Editor: I too share the outrage of Health Minister Rona Ambrose concerning the Supreme Court allowing marijuana derivatives to be used for medical purposes. This decision was made to accommodate children being prescribed medical marijuana. In my way of thinking, if these prepubescent potheads can’t spark up a doobie like the rest of the potheads, they have no right to be using it in the first place.

And everyone seems to be ignoring a glaring side effect of this marijuana use by these children. I don’t know which U.S. president funded it, but a scientific paper that was released in the late 1960s outlined a serious consequence of marijuana use. This report was tabled by Prof. Billy Bob Rheddneckt, a teachers assistant/hall monitor at  Montford Technical School in Oglethorpe, Georgia, which stated unequivocally that marijuana is a gateway drug and that there is a 100 per cent chance or better that children dabbling with marijuana will become heroin addicts.

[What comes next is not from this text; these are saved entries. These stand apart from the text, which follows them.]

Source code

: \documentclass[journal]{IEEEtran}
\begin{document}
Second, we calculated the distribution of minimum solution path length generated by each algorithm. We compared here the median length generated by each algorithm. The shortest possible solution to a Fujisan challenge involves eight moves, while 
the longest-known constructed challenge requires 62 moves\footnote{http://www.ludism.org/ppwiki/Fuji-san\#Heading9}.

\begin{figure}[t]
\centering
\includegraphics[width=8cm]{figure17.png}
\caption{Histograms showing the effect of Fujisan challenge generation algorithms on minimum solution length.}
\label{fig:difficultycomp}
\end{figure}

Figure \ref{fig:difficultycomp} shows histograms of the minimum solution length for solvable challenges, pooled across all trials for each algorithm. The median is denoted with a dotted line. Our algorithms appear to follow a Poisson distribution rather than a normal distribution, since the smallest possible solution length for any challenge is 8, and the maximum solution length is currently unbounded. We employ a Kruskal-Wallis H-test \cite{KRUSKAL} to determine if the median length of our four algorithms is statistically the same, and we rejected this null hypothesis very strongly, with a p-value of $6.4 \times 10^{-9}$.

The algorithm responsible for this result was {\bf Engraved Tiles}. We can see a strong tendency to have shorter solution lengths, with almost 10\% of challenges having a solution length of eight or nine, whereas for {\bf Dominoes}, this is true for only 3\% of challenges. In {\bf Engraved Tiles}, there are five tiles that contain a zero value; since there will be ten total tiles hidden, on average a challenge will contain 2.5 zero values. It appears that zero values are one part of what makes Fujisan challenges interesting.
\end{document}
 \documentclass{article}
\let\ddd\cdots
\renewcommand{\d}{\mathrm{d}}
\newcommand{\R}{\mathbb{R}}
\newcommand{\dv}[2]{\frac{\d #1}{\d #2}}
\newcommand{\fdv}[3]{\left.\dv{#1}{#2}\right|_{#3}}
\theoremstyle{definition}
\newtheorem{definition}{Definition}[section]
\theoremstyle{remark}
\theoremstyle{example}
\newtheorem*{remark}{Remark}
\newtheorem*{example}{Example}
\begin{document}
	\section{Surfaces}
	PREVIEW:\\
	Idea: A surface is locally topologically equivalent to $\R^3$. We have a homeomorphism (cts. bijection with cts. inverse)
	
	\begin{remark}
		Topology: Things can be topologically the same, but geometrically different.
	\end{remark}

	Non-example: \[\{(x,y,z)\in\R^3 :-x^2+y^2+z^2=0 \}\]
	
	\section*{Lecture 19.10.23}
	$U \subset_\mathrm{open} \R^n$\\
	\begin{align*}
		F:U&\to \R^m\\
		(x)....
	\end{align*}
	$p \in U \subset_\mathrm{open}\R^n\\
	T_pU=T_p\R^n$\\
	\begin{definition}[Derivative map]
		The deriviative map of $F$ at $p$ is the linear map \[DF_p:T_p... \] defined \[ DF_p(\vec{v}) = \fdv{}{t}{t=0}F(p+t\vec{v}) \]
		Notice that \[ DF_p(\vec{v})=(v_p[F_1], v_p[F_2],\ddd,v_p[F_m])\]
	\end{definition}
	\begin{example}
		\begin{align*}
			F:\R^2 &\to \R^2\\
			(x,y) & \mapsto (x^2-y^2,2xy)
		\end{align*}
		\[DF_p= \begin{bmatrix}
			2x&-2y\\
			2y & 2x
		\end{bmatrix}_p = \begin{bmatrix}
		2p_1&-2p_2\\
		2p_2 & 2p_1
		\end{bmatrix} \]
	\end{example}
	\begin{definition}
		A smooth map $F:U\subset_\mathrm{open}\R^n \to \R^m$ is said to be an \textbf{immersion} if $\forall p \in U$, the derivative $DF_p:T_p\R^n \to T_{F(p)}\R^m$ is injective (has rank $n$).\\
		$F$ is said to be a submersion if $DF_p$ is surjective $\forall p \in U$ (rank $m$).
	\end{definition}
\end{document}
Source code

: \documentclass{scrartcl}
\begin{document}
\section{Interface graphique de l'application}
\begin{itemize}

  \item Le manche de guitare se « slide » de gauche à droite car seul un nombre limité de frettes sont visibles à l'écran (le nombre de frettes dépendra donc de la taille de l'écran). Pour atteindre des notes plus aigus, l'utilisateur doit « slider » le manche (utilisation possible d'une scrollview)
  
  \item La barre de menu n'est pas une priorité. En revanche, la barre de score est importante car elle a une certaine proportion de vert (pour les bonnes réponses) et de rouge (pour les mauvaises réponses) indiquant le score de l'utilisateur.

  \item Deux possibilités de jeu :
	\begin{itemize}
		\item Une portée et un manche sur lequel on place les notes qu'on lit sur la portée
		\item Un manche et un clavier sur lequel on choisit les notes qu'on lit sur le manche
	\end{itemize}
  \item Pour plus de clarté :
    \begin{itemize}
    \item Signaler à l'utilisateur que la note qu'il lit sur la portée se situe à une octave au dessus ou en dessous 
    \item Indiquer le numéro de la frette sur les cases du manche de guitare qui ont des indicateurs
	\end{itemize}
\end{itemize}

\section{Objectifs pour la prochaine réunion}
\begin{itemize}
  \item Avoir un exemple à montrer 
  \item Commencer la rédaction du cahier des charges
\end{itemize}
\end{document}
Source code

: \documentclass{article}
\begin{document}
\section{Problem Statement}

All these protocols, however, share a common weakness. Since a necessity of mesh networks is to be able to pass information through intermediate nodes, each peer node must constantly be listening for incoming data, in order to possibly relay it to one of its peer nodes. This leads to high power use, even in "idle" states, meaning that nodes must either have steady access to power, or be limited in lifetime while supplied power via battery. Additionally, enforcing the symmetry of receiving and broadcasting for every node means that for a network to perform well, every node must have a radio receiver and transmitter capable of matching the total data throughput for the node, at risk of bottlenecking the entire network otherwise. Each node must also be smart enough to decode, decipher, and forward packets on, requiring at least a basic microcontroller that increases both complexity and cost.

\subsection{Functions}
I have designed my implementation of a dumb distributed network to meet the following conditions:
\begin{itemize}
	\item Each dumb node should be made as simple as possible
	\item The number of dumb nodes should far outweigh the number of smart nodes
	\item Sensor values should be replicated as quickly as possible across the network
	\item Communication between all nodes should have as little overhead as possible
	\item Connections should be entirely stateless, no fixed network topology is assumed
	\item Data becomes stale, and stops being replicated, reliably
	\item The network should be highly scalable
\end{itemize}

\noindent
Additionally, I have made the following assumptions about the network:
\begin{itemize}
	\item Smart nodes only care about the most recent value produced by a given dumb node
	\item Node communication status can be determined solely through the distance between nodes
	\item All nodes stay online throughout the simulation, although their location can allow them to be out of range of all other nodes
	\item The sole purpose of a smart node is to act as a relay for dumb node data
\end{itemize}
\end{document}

This subject is much too serious for me to be joking around, but you need a hook to get your point across. Prime Minister Stephen Harper makes President Richard Nixon look like a pot-smoking dove, ideologically. This man is a pure hysteric when it comes to marijuana, its uses and laws governing it.

And he has absolutely no compassion for people, especially the children whose quality of life has been significantly improved by marijuana.This isn’t anecdotal evidence — there are  hundreds of cases related by patients and the parents of younger children.

Harper keeps maintaining that Health Canada hasn’t the available evidence to show that marijuana is a medically viable alternative to pharmaceuticals. And do you know why it doesn’t have the evidence? He won’t fund the research, because he knows it will completely contradict his theories and hypotheses regarding marijuana.

There is an election coming soon. I think this short-sighted autocrat has been PM for much too long already. We need fresh ideas and a modern, rational way of running our country.